(Stored items)
---
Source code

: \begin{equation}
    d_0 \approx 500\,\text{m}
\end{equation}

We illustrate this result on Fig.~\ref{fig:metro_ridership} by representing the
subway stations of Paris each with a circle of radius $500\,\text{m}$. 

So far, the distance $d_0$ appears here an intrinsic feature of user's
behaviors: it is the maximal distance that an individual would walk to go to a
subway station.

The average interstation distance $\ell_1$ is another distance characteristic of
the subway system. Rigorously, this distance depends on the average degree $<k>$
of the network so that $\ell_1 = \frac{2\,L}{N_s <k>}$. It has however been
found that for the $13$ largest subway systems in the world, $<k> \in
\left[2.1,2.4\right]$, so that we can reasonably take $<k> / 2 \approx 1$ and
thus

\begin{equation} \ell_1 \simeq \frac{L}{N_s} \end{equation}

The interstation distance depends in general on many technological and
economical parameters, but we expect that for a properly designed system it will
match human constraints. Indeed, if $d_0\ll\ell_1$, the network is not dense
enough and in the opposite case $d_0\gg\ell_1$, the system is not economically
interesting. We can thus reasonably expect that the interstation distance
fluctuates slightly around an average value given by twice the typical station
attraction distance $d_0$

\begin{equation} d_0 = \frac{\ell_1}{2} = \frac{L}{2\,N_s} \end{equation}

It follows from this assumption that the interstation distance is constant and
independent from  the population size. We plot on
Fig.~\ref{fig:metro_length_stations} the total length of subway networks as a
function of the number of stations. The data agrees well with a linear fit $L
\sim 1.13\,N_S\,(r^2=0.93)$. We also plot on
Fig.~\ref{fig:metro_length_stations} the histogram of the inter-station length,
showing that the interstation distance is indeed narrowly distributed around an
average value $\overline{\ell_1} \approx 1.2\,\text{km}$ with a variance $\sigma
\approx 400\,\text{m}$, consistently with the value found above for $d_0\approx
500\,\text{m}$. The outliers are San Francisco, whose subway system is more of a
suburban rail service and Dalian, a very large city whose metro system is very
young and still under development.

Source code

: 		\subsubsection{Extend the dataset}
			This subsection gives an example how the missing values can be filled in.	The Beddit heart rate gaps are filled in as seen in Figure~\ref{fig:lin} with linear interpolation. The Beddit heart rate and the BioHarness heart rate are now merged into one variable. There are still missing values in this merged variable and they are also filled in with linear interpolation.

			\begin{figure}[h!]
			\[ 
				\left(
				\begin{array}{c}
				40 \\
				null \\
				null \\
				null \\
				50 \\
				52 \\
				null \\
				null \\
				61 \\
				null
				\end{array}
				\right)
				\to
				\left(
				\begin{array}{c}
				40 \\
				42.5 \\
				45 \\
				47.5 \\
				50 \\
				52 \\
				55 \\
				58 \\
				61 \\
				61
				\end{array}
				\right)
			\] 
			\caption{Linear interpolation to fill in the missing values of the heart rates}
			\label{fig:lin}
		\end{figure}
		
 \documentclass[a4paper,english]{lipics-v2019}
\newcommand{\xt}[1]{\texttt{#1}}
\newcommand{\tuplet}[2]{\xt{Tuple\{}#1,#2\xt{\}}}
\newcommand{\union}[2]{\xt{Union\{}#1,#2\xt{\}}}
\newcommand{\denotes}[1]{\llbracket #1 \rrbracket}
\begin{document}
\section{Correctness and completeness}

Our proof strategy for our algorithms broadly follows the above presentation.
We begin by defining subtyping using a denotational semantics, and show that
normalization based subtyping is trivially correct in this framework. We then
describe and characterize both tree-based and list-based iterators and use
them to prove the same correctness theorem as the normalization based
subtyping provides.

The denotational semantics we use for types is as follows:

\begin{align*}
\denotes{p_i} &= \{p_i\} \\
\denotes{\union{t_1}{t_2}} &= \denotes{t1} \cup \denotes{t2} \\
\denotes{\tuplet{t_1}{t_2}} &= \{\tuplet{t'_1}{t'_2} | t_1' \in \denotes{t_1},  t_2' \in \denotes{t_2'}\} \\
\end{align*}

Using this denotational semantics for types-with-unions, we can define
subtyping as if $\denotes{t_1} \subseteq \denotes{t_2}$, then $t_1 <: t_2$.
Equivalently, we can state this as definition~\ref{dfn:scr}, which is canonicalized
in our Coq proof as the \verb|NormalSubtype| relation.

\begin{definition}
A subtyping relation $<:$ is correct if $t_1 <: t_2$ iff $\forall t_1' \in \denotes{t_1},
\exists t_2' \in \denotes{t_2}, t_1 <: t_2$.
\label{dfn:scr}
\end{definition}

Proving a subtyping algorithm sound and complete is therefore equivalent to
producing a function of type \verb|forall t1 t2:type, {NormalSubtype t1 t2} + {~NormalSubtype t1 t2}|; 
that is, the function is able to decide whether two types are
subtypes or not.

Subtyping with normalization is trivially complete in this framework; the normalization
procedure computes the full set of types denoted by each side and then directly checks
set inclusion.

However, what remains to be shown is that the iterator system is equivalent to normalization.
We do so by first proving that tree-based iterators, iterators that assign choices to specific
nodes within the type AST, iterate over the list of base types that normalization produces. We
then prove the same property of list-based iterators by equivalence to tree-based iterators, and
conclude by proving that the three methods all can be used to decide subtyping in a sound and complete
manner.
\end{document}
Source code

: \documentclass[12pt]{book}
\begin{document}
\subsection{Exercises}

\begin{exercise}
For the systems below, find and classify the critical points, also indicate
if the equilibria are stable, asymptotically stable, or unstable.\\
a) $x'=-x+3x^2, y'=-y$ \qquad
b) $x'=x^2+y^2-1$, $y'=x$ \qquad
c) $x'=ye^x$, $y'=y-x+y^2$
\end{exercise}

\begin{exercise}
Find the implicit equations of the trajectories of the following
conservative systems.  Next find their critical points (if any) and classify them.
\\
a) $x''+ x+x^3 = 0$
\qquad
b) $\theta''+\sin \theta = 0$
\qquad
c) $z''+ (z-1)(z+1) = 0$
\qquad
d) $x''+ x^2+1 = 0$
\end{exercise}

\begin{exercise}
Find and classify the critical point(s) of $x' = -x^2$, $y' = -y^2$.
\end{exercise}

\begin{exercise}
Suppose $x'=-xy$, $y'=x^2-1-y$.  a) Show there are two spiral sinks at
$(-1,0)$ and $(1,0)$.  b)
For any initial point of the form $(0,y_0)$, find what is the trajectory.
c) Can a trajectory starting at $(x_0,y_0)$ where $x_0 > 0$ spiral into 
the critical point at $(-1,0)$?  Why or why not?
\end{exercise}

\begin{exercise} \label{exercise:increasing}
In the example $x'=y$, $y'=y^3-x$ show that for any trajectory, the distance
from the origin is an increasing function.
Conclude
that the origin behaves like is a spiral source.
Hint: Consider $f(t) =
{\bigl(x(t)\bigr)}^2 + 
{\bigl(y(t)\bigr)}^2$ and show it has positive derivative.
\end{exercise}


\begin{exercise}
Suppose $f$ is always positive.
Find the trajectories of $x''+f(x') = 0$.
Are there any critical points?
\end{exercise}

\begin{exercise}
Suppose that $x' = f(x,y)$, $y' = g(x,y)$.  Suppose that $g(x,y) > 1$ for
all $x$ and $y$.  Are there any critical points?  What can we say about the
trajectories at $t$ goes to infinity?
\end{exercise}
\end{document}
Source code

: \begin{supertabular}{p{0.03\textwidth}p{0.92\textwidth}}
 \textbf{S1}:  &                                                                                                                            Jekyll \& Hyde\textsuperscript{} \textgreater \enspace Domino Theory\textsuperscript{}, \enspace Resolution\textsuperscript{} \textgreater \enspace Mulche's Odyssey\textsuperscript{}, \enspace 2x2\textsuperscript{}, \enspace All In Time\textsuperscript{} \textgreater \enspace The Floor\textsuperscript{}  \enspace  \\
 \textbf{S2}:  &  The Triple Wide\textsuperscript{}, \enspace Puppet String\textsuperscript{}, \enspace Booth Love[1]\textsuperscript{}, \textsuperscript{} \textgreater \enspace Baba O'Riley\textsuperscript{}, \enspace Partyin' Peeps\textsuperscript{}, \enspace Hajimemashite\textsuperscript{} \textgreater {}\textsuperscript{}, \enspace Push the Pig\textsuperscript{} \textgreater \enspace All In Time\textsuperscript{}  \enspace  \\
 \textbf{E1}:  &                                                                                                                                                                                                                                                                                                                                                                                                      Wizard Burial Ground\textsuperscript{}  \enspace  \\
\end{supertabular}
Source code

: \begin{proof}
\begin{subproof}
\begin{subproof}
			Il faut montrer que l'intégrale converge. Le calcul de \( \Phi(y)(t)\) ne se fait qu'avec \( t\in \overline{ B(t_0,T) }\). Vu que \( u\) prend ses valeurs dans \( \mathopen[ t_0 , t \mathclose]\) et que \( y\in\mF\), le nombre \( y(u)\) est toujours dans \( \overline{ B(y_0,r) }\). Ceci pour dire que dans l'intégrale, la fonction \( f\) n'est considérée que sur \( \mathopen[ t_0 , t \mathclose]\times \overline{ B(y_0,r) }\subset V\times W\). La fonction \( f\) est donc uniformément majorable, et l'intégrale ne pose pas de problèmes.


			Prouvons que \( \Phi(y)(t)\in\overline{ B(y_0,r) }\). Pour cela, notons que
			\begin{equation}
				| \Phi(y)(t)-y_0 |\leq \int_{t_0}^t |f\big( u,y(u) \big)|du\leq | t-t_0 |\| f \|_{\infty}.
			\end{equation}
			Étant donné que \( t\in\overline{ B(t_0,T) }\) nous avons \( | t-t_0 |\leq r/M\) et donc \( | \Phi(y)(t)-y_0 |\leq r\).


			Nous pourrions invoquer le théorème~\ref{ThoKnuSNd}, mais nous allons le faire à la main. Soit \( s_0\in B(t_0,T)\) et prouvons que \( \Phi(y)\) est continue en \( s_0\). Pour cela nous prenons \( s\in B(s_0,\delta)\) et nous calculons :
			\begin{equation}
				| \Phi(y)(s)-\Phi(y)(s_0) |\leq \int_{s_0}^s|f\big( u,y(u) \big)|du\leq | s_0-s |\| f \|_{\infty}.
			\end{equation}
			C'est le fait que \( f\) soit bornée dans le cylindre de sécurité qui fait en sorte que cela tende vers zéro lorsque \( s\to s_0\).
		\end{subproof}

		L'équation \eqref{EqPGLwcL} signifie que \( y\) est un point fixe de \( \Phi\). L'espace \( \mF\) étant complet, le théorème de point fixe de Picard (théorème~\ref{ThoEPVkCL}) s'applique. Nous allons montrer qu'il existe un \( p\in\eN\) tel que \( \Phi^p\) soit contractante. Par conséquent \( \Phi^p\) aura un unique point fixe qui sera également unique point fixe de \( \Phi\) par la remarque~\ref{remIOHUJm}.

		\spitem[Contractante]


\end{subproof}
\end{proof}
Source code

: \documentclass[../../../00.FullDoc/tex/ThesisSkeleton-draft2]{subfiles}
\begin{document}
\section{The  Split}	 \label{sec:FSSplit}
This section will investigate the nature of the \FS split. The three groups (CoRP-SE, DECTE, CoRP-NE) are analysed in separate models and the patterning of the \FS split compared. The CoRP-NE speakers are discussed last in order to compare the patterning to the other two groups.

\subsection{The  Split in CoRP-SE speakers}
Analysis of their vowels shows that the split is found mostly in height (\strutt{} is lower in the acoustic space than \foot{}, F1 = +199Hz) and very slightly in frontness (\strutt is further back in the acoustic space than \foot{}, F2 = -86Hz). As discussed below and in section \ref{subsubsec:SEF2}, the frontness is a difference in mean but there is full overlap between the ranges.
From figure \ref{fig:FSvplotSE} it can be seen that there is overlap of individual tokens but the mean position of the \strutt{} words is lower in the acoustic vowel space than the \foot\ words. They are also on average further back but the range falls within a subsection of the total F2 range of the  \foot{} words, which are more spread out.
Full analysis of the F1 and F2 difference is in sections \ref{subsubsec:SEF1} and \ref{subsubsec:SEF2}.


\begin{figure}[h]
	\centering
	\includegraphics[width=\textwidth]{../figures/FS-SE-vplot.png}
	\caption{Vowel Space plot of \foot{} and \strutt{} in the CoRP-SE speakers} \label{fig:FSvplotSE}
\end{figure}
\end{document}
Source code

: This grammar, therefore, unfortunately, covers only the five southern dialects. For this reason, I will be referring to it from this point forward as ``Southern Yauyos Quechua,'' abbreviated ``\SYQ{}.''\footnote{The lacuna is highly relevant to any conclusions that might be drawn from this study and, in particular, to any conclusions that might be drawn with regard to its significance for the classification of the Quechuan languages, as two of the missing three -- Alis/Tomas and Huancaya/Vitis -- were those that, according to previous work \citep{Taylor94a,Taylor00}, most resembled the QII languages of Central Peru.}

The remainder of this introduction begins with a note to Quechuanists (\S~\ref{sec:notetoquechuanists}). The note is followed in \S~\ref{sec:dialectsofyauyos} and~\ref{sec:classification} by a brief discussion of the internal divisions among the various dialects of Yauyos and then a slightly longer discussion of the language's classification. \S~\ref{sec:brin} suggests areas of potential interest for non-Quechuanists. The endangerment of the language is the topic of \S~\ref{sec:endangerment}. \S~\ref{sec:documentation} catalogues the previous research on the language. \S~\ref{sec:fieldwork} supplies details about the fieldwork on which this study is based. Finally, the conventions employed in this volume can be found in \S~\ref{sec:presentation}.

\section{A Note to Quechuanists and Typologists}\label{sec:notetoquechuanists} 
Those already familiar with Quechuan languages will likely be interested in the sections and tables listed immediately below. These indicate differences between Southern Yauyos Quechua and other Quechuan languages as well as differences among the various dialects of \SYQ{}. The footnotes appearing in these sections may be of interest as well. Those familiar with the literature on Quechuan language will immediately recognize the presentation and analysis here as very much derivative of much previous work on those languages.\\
---
:: Work required ::
How many lines in the data contain "classify"? Answer with the number alone.

:: Written answer ::
3